Valentino Rossi was left disappointed after crashing out of victory contention on lap 10 of Sunday's Indianapolis Grand Prix.
The Italian, who inherited the lead after Dani Pedrosa
fell just in front of him on lap four, dropped out of a close second behind Fiat Yamaha team-mate Jorge Lorenzo
when he lost the front into turn two (see below for more pictures).
The 30-year-old hit the asphalt hard with his right shoulder before sliding onto the grass. A stunned Rossi attempted to continue but his M1 was too badly damaged and he was eventually forced to accept his first DNF (and second non-score) of the season.
“Today is a disappointment of course,” said Rossi. “We struggled here with the setting all weekend, but we made an improvement today and I got a good start and was able to stay in touch with Pedrosa.
“Once he fell, I knew it would be between Jorge and I but I honestly don't know how it would have finished, because Jorge was very fast today. Of course, it would have been better to have finished second than not to finish at all!”
Upon returning to the pits, Rossi immediately began checking the telemetry to try and find out what he had done wrong.
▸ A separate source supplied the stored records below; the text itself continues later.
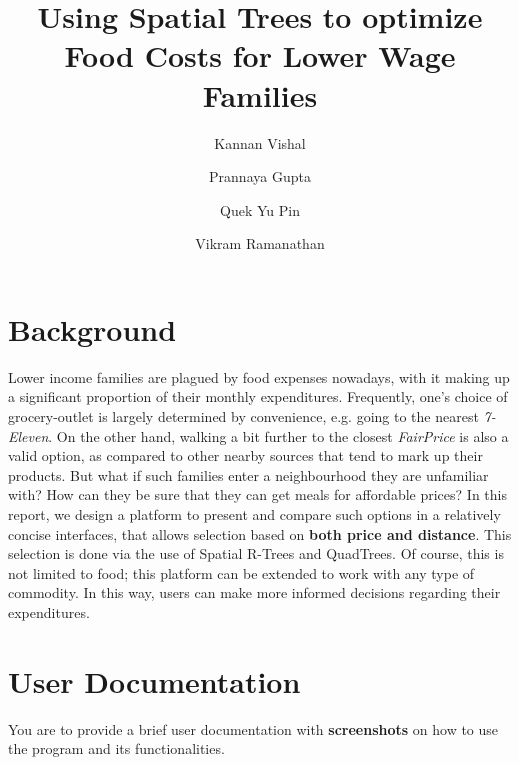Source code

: \documentclass[12pt]{article}
\begin{document}
\pagestyle{fancy}
\fancyhf{}



{\selectfont
\title{
	\huge \textbf{Using Spatial Trees to optimize Food Costs for Lower Wage Families}
}

\date{}

\author[1]{Kannan Vishal}
\author[1]{Prannaya Gupta}
\author[1]{Quek Yu Pin}
\author[1]{Vikram Ramanathan}

\maketitle

\vspace{-2cm}

\tableofcontents

\thispagestyle{empty}
\newpage

\section{Background}

Lower income families are plagued by food expenses nowadays, with it making up a significant proportion of their monthly expenditures. Frequently, one's choice of grocery-outlet is largely determined by convenience, e.g. going to the nearest \textit{7-Eleven}. On the other hand, walking a bit further to the closest \textit{FairPrice} is also a valid option, as compared to other nearby sources that tend to mark up their products. But what if such families enter a neighbourhood they are unfamiliar with? How can they be sure that they can get meals for affordable prices? In this report, we design a platform to present and compare such options in a relatively concise interfaces, that allows selection based on \textbf{both price and distance}. This selection is done via the use of Spatial R-Trees and QuadTrees. Of course, this is not limited to food; this platform can be extended to work with any type of commodity. In this way, users can make more informed decisions regarding their expenditures.
    
   
\section{User Documentation}
You are to provide a brief user documentation with \textbf{screenshots} on how to use the
program and its functionalities.

}
\end{document}
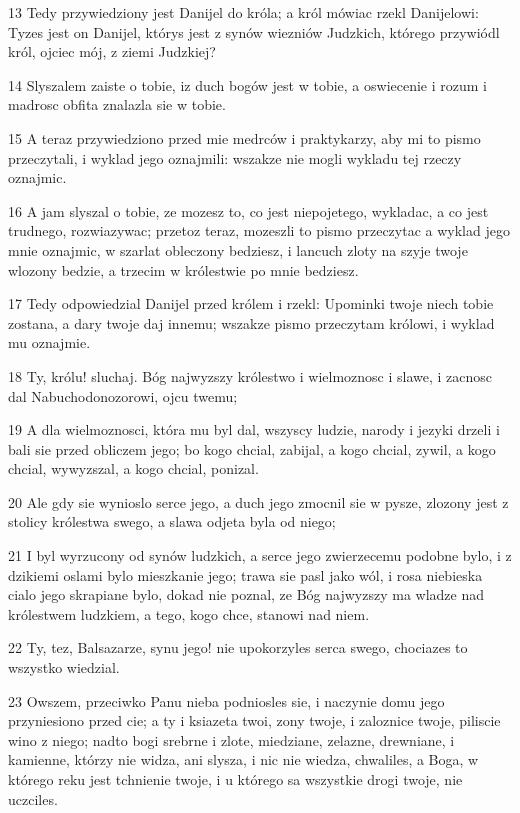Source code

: \par 13 Tedy przywiedziony jest Danijel do króla; a król mówiac rzekl Danijelowi: Tyzes jest on Danijel, którys jest z synów wiezniów Judzkich, którego przywiódl król, ojciec mój, z ziemi Judzkiej?
\par 14 Slyszalem zaiste o tobie, iz duch bogów jest w tobie, a oswiecenie i rozum i madrosc obfita znalazla sie w tobie.
\par 15 A teraz przywiedziono przed mie medrców i praktykarzy, aby mi to pismo przeczytali, i wyklad jego oznajmili: wszakze nie mogli wykladu tej rzeczy oznajmic.
\par 16 A jam slyszal o tobie, ze mozesz to, co jest niepojetego, wykladac, a co jest trudnego, rozwiazywac; przetoz teraz, mozeszli to pismo przeczytac a wyklad jego mnie oznajmic, w szarlat obleczony bedziesz, i lancuch zloty na szyje twoje wlozony bedzie, a trzecim w królestwie po mnie bedziesz.
\par 17 Tedy odpowiedzial Danijel przed królem i rzekl: Upominki twoje niech tobie zostana, a dary twoje daj innemu; wszakze pismo przeczytam królowi, i wyklad mu oznajmie.
\par 18 Ty, królu! sluchaj. Bóg najwyzszy królestwo i wielmoznosc i slawe, i zacnosc dal Nabuchodonozorowi, ojcu twemu;
\par 19 A dla wielmoznosci, która mu byl dal, wszyscy ludzie, narody i jezyki drzeli i bali sie przed obliczem jego; bo kogo chcial, zabijal, a kogo chcial, zywil, a kogo chcial, wywyzszal, a kogo chcial, ponizal.
\par 20 Ale gdy sie wynioslo serce jego, a duch jego zmocnil sie w pysze, zlozony jest z stolicy królestwa swego, a slawa odjeta byla od niego;
\par 21 I byl wyrzucony od synów ludzkich, a serce jego zwierzecemu podobne bylo, i z dzikiemi oslami bylo mieszkanie jego; trawa sie pasl jako wól, i rosa niebieska cialo jego skrapiane bylo, dokad nie poznal, ze Bóg najwyzszy ma wladze nad królestwem ludzkiem, a tego, kogo chce, stanowi nad niem.
\par 22 Ty, tez, Balsazarze, synu jego! nie upokorzyles serca swego, chociazes to wszystko wiedzial.
\par 23 Owszem, przeciwko Panu nieba podniosles sie, i naczynie domu jego przyniesiono przed cie; a ty i ksiazeta twoi, zony twoje, i zaloznice twoje, piliscie wino z niego; nadto bogi srebrne i zlote, miedziane, zelazne, drewniane, i kamienne, którzy nie widza, ani slysza, i nic nie wiedza, chwaliles, a Boga, w którego reku jest tchnienie twoje, i u którego sa wszystkie drogi twoje, nie uczciles.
The answer, it seems, is that the six time MotoGP champion had been a little off-line.
“Unfortunately I ran wide on to a dirty part of the track at turn one and lost the front,” confirmed Rossi. “I tried to carry on but there was a problem with my throttle and it wasn't possible.”
“It was a bit of a strange crash, and this is why as soon as Valentino got back he wanted to check the data,” added team manager Davide Brivio. “It seems he just found himself on a dirty part of the track and so when he braked he lost the front and that was it.”
Rossi's surprise error has halved his world championship lead to 25 points over Lorenzo heading into Misano, just a few miles from Rossi's home town.
“I want to congratulate Jorge for his victory and now we look forward to coming back to the front at Misano. We are still leading the championship and this is the most important thing,” Rossi concluded.